The original contract the Pilgrims had entered into with their merchant-sponsors..." in London called for everything they produced to go into a common store, and each member of the community," all 40 of them, "was entitled to one common share. All of the land they cleared and the houses they built belong to the community as well. "....

It was a commune. It was socialism! Because they wanted to be fair. "They were going to distribute it equally. All of the land they cleared and the houses they built belonged to the community as well. Nobody owned anything. They just had a share in it. It was a commune, folks. "It was the forerunner to the communes we saw in the '60s and '70s out in California -- and it was complete with organic vegetables, by the way," in case you'd like to know. "Bradford, who had become the new governor of the colony, recognized that this form of collectivism was as costly and destructive to the Pilgrims as that first harsh winter, which had taken so many lives," and half the people weren't carrying their weight, didn't have to.
"He decided to take bold action. Bradford assigned a plot of land to each family to work and manage," and they got to keep the bulk of what they produced, "thus turning loose the power of the marketplace. That's right. Long before Karl Marx was even born, the Pilgrims had discovered and experimented with what could only be described as socialism. And what happened? It didn't work! ... "What Bradford and his community found was that the most creative and industrious people had no incentive to work any harder than anyone else, unless they could utilize the power of personal motivation!
"But while most of the rest of the world has been experimenting with socialism for well over a hundred years ... the Pilgrims decided early on to scrap it permanently. What Bradford wrote about this social experiment should be in every schoolchild's history lesson. If it were, we might prevent much needless suffering in the future. 'The experience that we had in this common course and condition, tried sundry years,'" meaning it was tough for a long time, "'that by taking away property, and bringing community into a common wealth, would make them happy and flourishing -- as if they were wiser than God,' Bradford wrote."
Meaning: We thought we knew, but we were wrong.
"'For this community [so far as it was] was found to breed much confusion and discontent, and retard much employment that would have been to their benefit and comfort. For young men that were most able and fit for labor and service did repine that they should spend their time and strength to work for other men's wives and children without any recompense...that was thought injustice.'" So what happened was, the hard workers began to see a bunch of slackers. Even in the first Pilgrims, they had a bunch of slackers, and they said, "What the hell are we doing? If everybody's getting an equal share here and half of these people aren't working, to hell with this!" and they threw it out.
William Bradford wrote about it in the journal. "The Pilgrims found that people could not be expected to do their best work without incentive. So what did Bradford's community try next? They unharnessed the power of good old free enterprise by invoking the undergirding capitalistic principle of private property. Every family was assigned its own plot of land to work," and they were permitted to use it as they saw fit, "and permitted to market its own crops and products. And what was the result? 'This had very good success,' wrote Bradford, 'for it made all hands industrious, so as much more corn was planted than otherwise would have been.'"...

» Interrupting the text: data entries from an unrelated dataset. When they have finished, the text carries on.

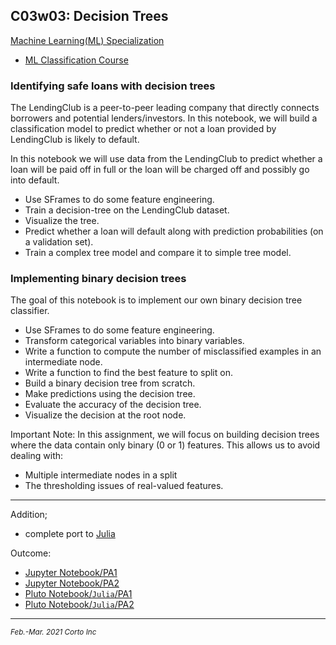 ## C03w03: Decision Trees

[Machine Learning(ML) Specialization](https://www.coursera.org/specializations/machine-learning)
  - [ML Classification Course](https://www.coursera.org/learn/ml-classification/home/welcome)

### Identifying safe loans with decision trees

The LendingClub is a peer-to-peer leading company that directly connects borrowers and potential lenders/investors. In this notebook, we will build a classification model to predict whether or not a loan provided by LendingClub is likely to default.

In this notebook we will use data from the LendingClub to predict whether a loan will be paid off in full or the loan will be charged off and possibly go into default.
  - Use SFrames to do some feature engineering.
  - Train a decision-tree on the LendingClub dataset.
  - Visualize the tree.
  - Predict whether a loan will default along with prediction probabilities (on a validation set).
  - Train a complex tree model and compare it to simple tree model.


### Implementing binary decision trees

The goal of this notebook is to implement our own binary decision tree classifier.
  - Use SFrames to do some feature engineering.
  - Transform categorical variables into binary variables.
  - Write a function to compute the number of misclassified examples in an intermediate node.
  - Write a function to find the best feature to split on.
  - Build a binary decision tree from scratch.
  - Make predictions using the decision tree.
  - Evaluate the accuracy of the decision tree.
  - Visualize the decision at the root node.

Important Note: In this assignment, we will focus on building decision trees where the data contain only binary (0 or 1) features.
This allows us to avoid dealing with:

 - Multiple intermediate nodes in a split
 - The thresholding issues of real-valued features.

<hr />

Addition;
  - complete port to [Julia](https://www.julialang.org/)

Outcome:
  - [Jupyter Notebook/PA1](https://github.com/pascal-p/ML_UW_Spec/blob/main/C03/w03/C03w03_nb_pa1.ipynb)
  - [Jupyter Notebook/PA2](https://github.com/pascal-p/ML_UW_Spec/blob/main/C03/w03/C03w03_nb_pa2.ipynb)
  - [Pluto Notebook/`Julia`/PA1](https://github.com/pascal-p/ML_UW_Spec/blob/main/C03/w03/C03w03_nb_pa1.jl)
  - [Pluto Notebook/`Julia`/PA2](https://github.com/pascal-p/ML_UW_Spec/blob/main/C03/w03/C03w03_nb_pa2.jl)


<hr />
<p><sub><em>Feb.-Mar. 2021 Corto Inc</sub></em></p>

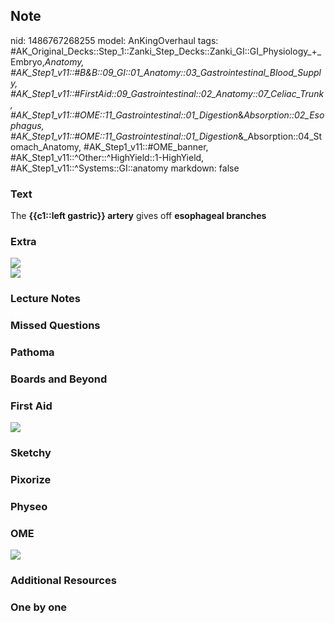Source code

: ## Note
nid: 1486767268255
model: AnKingOverhaul
tags: #AK_Original_Decks::Step_1::Zanki_Step_Decks::Zanki_GI::GI_Physiology_+_Embryo,_Anatomy, #AK_Step1_v11::#B&B::09_GI::01_Anatomy::03_Gastrointestinal_Blood_Supply, #AK_Step1_v11::#FirstAid::09_Gastrointestinal::02_Anatomy::07_Celiac_Trunk, #AK_Step1_v11::#OME::11_Gastrointestinal::01_Digestion_&_Absorption::02_Esophagus, #AK_Step1_v11::#OME::11_Gastrointestinal::01_Digestion_&_Absorption::04_Stomach_Anatomy, #AK_Step1_v11::#OME_banner, #AK_Step1_v11::^Other::^HighYield::1-HighYield, #AK_Step1_v11::^Systems::GI::anatomy
markdown: false

### Text
<div>
  The <b>{{c1::left gastric}} artery</b> gives off <b>esophageal
  branches</b>
</div>

### Extra
<img src="paste-450396040462572.jpg">
<div><img src="paste-454983065534966.jpg"></div>

### Lecture Notes


### Missed Questions


### Pathoma


### Boards and Beyond


### First Aid
<img src="tmpo22K26.png">

### Sketchy


### Pixorize


### Physeo


### OME
<div class="ome-widget">
  <a href="https://onlinemeded.org?ref=anki"><img src=
  "_OME_AnkiFlashcards_General_3.png"></a>
</div>

### Additional Resources


### One by one

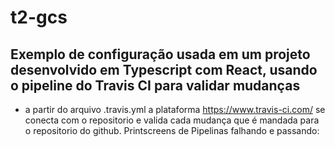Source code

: # t2-gcs

## Exemplo de configuração usada em um projeto desenvolvido em Typescript com React, usando o pipeline do Travis CI para validar mudanças
- a partir do arquivo .travis.yml a plataforma https://www.travis-ci.com/ se conecta com o repositorio e valida cada mudança que é mandada para o repositorio do github.
Printscreens de Pipelinas falhando e passando:
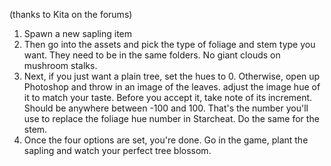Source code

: (thanks to Kita on the forums)

 1.  Spawn a new sapling item
 2.  Then go into the assets and pick the type of foliage and stem type you want. They need to be in the same folders. No giant clouds on mushroom stalks.
 3.  Next, if you just want a plain tree, set the hues to 0. Otherwise, open up Photoshop and throw in an image of the leaves. adjust the image hue of it to match your taste. Before you accept it, take note of its increment. Should be anywhere between -100 and 100. That's the number you'll use to replace the foliage hue number in Starcheat. Do the same for the stem.
 4.  Once the four options are set, you're done. Go in the game, plant the sapling and watch your perfect tree blossom. 
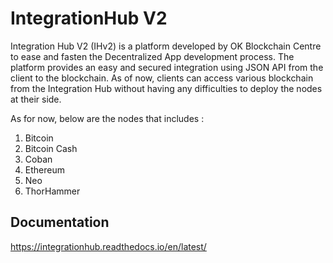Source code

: # IntegrationHub V2 

Integration Hub V2 (IHv2) is a platform developed by OK Blockchain Centre to ease and fasten the Decentralized App development process. The platform provides an easy and secured integration using JSON API from the client to the blockchain. As of now, clients can access various blockchain from the Integration Hub without having any difficulties to deploy the nodes at their side. 

As for now, below are the nodes that includes : 
1. Bitcoin
2. Bitcoin Cash
3. Coban
4. Ethereum
5. Neo
6. ThorHammer

## Documentation

https://integrationhub.readthedocs.io/en/latest/
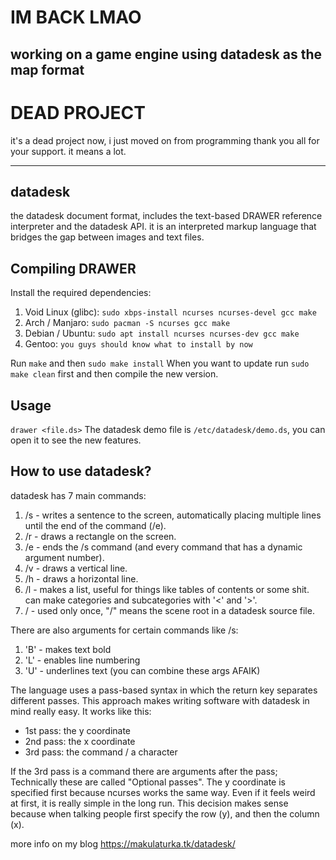 # IM BACK LMAO
working on a game engine using datadesk as the map format
-----------------------------------------------------------

# DEAD PROJECT
it's a dead project now, i just moved on from programming
thank you all for your support. it means a lot.

-----------------------------------------------------------

## datadesk

the datadesk document format, includes the text-based DRAWER reference interpreter and the datadesk API.
it is an interpreted markup language that bridges the gap between images and text files.

## Compiling DRAWER

Install the required dependencies:
1. Void Linux (glibc): `sudo xbps-install ncurses ncurses-devel gcc make`
2. Arch / Manjaro:     `sudo pacman -S ncurses gcc make`
3. Debian / Ubuntu:    `sudo apt install ncurses ncurses-dev gcc make`
4. Gentoo:             `you guys should know what to install by now`

Run `make` and then `sudo make install`
When you want to update run `sudo make clean` first and then compile the new version.

## Usage

`drawer <file.ds>`
The datadesk demo file is `/etc/datadesk/demo.ds`, you can open it to see the new features.

## How to use datadesk?

datadesk has 7 main commands:

1. /s - writes a sentence to the screen, automatically placing multiple lines until the end of the command (/e).
2. /r - draws a rectangle on the screen.
3. /e - ends the /s command (and every command that has a dynamic argument number).
4. /v - draws a vertical line.
5. /h - draws a horizontal line.
6. /l - makes a list, useful for things like tables of contents or some shit. can make categories and subcategories with '<' and '>'.
7. /  - used only once, "/" means the scene root in a datadesk source file.

There are also arguments for certain commands like /s:

1. 'B' - makes text bold
2. 'L' - enables line numbering
3. 'U' - underlines text
(you can combine these args AFAIK)

The language uses a pass-based syntax in which the return key separates different passes.
This approach makes writing software with datadesk in mind really easy.
It works like this:

- 1st pass: the y coordinate
- 2nd pass: the x coordinate
- 3rd pass: the command / a character

If the 3rd pass is a command there are arguments after the pass; Technically these are called "Optional passes".
The y coordinate is specified first because ncurses works the same way.
Even if it feels weird at first, it is really simple in the long run.
This decision makes sense because when talking people first specify the row (y), and then the column (x).

more info on my blog https://makulaturka.tk/datadesk/

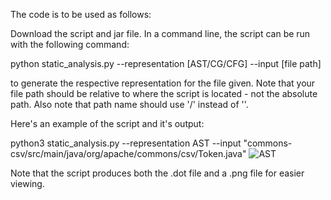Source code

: The code is to be used as follows:

Download the script and jar file. In a command line, the script can be run with the following command:

python static_analysis.py --representation [AST/CG/CFG] --input [file path]

to generate the respective representation for the file given. Note that your file path should be relative to where the script is located - not the absolute path. Also note that path name should use '/' instead of '\'. 

Here's an example of the script and it's output:

python3 static_analysis.py --representation AST --input "commons-csv/src/main/java/org/apache/commons/csv/Token.java"
![AST](https://user-images.githubusercontent.com/50717720/154831968-ddc88e27-21c8-496d-a843-8f653c48dedb.png)

Note that the script produces both the .dot file and a .png file for easier viewing.
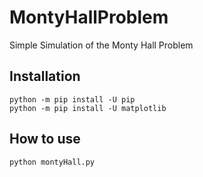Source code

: # MontyHallProblem
Simple Simulation of the Monty Hall Problem

## Installation 
    python -m pip install -U pip
    python -m pip install -U matplotlib
    
## How to use
    python montyHall.py
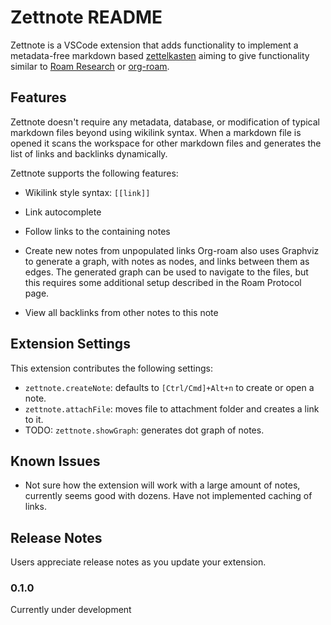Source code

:# Zettnote README

Zettnote is a VSCode extension that adds functionality to implement a metadata-free markdown based [zettelkasten](https://translate.google.com/translate?hl=en&sl=de&u=https://de.wikipedia.org/wiki/Zettelkasten&prev=search) aiming to give functionality similar to [Roam Research](https://roamresearch.com/) or [org-roam](https://org-roam.readthedocs.io/en/master/).

## Features

Zettnote doesn't require any metadata, database, or modification of typical markdown files beyond using wikilink syntax. When a markdown file is opened it scans the workspace for other markdown files and generates the list of links and backlinks dynamically.

Zettnote supports the following features:

- Wikilink style syntax: `[[link]]`
- Link autocomplete
- Follow links to the containing notes
- Create new notes from unpopulated links
  Org-roam also uses Graphviz to generate a graph, with notes as nodes, and links between them as edges. The generated graph can be used to navigate to the files, but this requires some additional setup described in the Roam Protocol page.

- View all backlinks from other notes to this note

## Extension Settings

This extension contributes the following settings:

- `zettnote.createNote`: defaults to `[Ctrl/Cmd]+Alt+n` to create or open a note.
- `zettnote.attachFile`: moves file to attachment folder and creates a link to it.
- TODO: `zettnote.showGraph`: generates dot graph of notes.

## Known Issues

- Not sure how the extension will work with a large amount of notes, currently seems good with dozens. Have not implemented caching of links.

## Release Notes

Users appreciate release notes as you update your extension.

### 0.1.0

Currently under development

They had surpluses. You know what they did with the surpluses? They shared them with the Indians. Capitalism, as opposed to socialism, produced abundance, the likes of which they had never experienced. They remembered the help they got when they first landed from the Indians. They shared their abundance. That's the first Thanksgiving: A thanks to God for their safety, a thanks to God for their discovery, and a thanks to the Indians by sharing the abundance that they themselves produced after first trying what could only be called today Obamaism or Clintonism or socialism.

That, my friends, is the real story of Thanksgiving.[/SNIP]

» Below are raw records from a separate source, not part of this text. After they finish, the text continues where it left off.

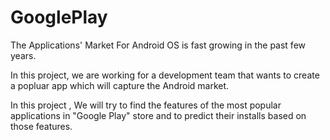 # GooglePlay

The Applications' Market For Android OS is fast growing in the past few years.

In this project, we are working for a development team that wants to create a popluar app which will capture the Android market.

In this project , We will try to find the features of the most popular applications in "Google Play" store and to predict their installs based on those features.

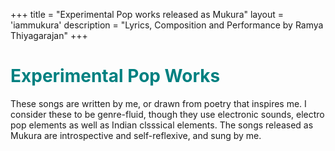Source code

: +++
title = "Experimental Pop works released as Mukura"
layout = 'iammukura'
description = "Lyrics, Composition and Performance by Ramya Thiyagarajan"
+++

<h1 style="color: teal;"> Experimental Pop Works </h1>

 These songs are written by me, or drawn from poetry that inspires me. I consider these to be genre-fluid, though they use electronic sounds, electro pop elements as well as Indian clsssical elements. 
 The songs released as Mukura are introspective and self-reflexive, and sung by me. 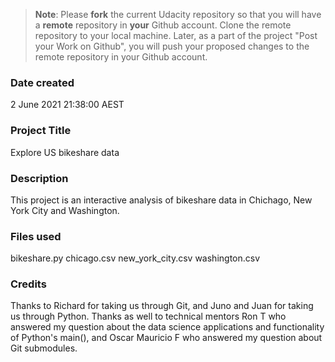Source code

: >**Note**: Please **fork** the current Udacity repository so that you will have a **remote** repository in **your** Github account. Clone the remote repository to your local machine. Later, as a part of the project "Post your Work on Github", you will push your proposed changes to the remote repository in your Github account.

### Date created
2 June 2021 21:38:00 AEST

### Project Title
Explore US bikeshare data

### Description
This project is an interactive analysis of bikeshare data in Chichago, New York City and Washington.

### Files used
bikeshare.py
chicago.csv
new_york_city.csv
washington.csv

### Credits
Thanks to Richard for taking us through Git, and Juno and Juan for taking us through Python.
Thanks as well to technical mentors Ron T who answered my question about the data science applications and functionality of Python's main(), and Oscar Mauricio F who answered my question about Git submodules.
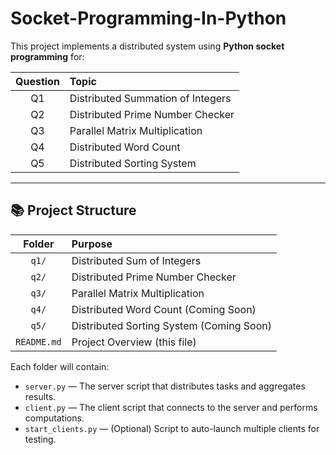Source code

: # Socket-Programming-In-Python

This project implements a distributed system using **Python socket programming** for:

| Question | Topic |
|:--------:|:------|
| Q1 | Distributed Summation of Integers |
| Q2 | Distributed Prime Number Checker |
| Q3 | Parallel Matrix Multiplication |
| Q4 | Distributed Word Count |
| Q5 | Distributed Sorting System |

---

## 📚 Project Structure

| Folder | Purpose |
|:------:|:--------|
| `q1/` | Distributed Sum of Integers |
| `q2/` | Distributed Prime Number Checker |
| `q3/` | Parallel Matrix Multiplication |
| `q4/` | Distributed Word Count (Coming Soon) |
| `q5/` | Distributed Sorting System (Coming Soon) |
| `README.md` | Project Overview (this file) |

Each folder will contain:

- `server.py` — The server script that distributes tasks and aggregates results.
- `client.py` — The client script that connects to the server and performs computations.
- `start_clients.py` — (Optional) Script to auto-launch multiple clients for testing.


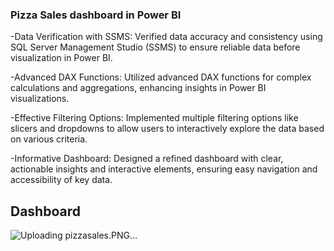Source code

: ### Pizza Sales dashboard in Power BI

-Data Verification with SSMS: Verified data accuracy and consistency using SQL Server Management Studio (SSMS) to ensure reliable data before visualization in Power BI.

-Advanced DAX Functions: Utilized advanced DAX functions for complex calculations and aggregations, enhancing insights in Power BI visualizations.

-Effective Filtering Options: Implemented multiple filtering options like slicers and dropdowns to allow users to interactively explore the data based on various criteria.

-Informative Dashboard: Designed a refined dashboard with clear, actionable insights and interactive elements, ensuring easy navigation and accessibility of key data.

## Dashboard


![Uploading pizzasales.PNG…]()
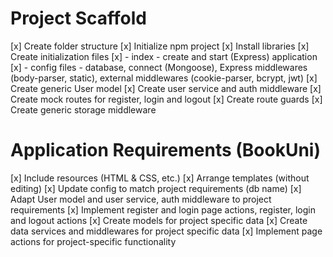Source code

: # Project Scaffold

[x] Create folder structure
[x] Initialize npm project
[x] Install libraries
[x] Create initialization files
[x] - index - create and start (Express) application
[x] - config files - database, connect (Mongoose), Express middlewares (body-parser, static), external middlewares (cookie-parser, bcrypt, jwt)
[x] Create generic User model
[x] Create user service and auth middleware
[x] Create mock routes for register, login and logout
[x] Create route guards
[x] Create generic storage middleware

# Application Requirements (BookUni)

[x] Include resources (HTML & CSS, etc.)
[x] Arrange templates (without editing)
[x] Update config to match project requirements (db name)
[x] Adapt User model and user service, auth middleware to project requirements
[x] Implement register and login page actions, register, login and logout actions
[x] Create models for project specific data
[x] Create data services and middlewares for project specific data
[x] Implement page actions for project-specific functionality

Excerpted from..."Chapter 6: Dead White Guys, or What the History Books Never Told You, the True Story of Thanksgiving," from See, I Told You So.

Learn to be laconic.

Some people are just terse. I'm not!
 
What the Pilgrims tried to practice, took place before the name "socialism" was coined. But it had all the important characteristics of it, and it failed as miserably as socialism usually fails, with half the people dying of exposure and starvation while they couldn't must enough interest in working hard, to fend off the effects of a rough winter.

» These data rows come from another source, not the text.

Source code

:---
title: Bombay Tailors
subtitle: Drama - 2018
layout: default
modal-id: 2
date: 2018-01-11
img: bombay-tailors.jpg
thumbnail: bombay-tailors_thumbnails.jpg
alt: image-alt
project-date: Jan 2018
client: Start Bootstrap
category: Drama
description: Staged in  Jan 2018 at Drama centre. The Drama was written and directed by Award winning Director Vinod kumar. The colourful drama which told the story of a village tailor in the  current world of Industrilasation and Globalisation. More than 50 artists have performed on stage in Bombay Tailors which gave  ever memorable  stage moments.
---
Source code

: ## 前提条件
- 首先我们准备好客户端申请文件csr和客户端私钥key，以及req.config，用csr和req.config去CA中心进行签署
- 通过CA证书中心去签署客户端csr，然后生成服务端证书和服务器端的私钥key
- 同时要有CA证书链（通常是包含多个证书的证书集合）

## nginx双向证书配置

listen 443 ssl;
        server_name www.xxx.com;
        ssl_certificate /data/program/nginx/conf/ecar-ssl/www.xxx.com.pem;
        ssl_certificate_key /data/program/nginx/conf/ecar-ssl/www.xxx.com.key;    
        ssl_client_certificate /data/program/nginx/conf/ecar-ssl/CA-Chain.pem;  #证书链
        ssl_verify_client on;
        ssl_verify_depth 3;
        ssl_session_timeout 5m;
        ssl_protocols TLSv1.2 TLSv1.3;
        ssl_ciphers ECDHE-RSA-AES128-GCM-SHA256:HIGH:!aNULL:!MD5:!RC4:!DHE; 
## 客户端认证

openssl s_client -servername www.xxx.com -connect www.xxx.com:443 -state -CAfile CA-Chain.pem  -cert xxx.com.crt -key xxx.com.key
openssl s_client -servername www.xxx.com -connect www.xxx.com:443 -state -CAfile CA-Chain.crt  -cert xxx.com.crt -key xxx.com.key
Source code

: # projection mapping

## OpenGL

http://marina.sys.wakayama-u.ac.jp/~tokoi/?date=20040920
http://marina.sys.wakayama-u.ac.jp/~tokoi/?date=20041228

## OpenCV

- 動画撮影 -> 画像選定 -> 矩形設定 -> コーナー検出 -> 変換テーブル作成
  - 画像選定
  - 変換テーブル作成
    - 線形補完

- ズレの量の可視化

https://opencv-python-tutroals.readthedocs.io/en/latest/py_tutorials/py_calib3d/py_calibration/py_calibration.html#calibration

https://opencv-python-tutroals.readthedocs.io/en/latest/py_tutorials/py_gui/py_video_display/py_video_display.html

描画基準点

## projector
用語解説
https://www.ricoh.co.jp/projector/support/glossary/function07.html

When the governor took drastic action and threw out the socialistic practices, instituting capitalism, personal responsibility, and private charity in its place, the colony then blossomed, producing far more food, shelter, etc. than it had with twice the workers under their previous form of socialism.

The resident socialists and other liberal fanatics don't dare question these facts, but continue to try to pretend they didn't matter.

(So did the original Pilgrims, which resulted in a great many deaths. Apparently liberals just can't acknowledge reality, even when it kills them)

[SNIP]..."The story of the Pilgrims begins in the early part of the seventeenth century... The Church of England under King James I was persecuting anyone and everyone who did not recognize its absolute civil and spiritual authority. Those who challenged ecclesiastical authority and those who believed strongly in freedom of worship were hunted down, imprisoned, and sometimes executed for their beliefs. A group of separatists first fled to Holland and established a community.".......
a group of separatists first fled to Holland and established a community. "After eleven years, about forty of them agreed to make a perilous journey to the New World, where they would certainly face hardships, but could live and worship God according to the dictates of their own consciences. On August 1, 1620, the Mayflower set sail. It carried a total of 102 passengers, including forty Pilgrims led by William Bradford. On the journey, Bradford set up an agreement, a contract, that established just and equal laws for all members of the new community, irrespective of their religious beliefs. Where did the revolutionary ideas expressed in the Mayflower Compact come from?
"From the Bible. The Pilgrims were a people completely steeped in the lessons of the Old and New Testaments. They looked to the ancient Israelites for their example. And, because of the biblical precedents set forth in Scripture, they never doubted that their experiment would work. But this was no pleasure cruise, friends. The journey to the New World was a long and arduous one. And when the Pilgrims landed in New England in November, they found, according to Bradford's detailed journal, a cold, barren, desolate wilderness. There were no friends to greet them, he wrote.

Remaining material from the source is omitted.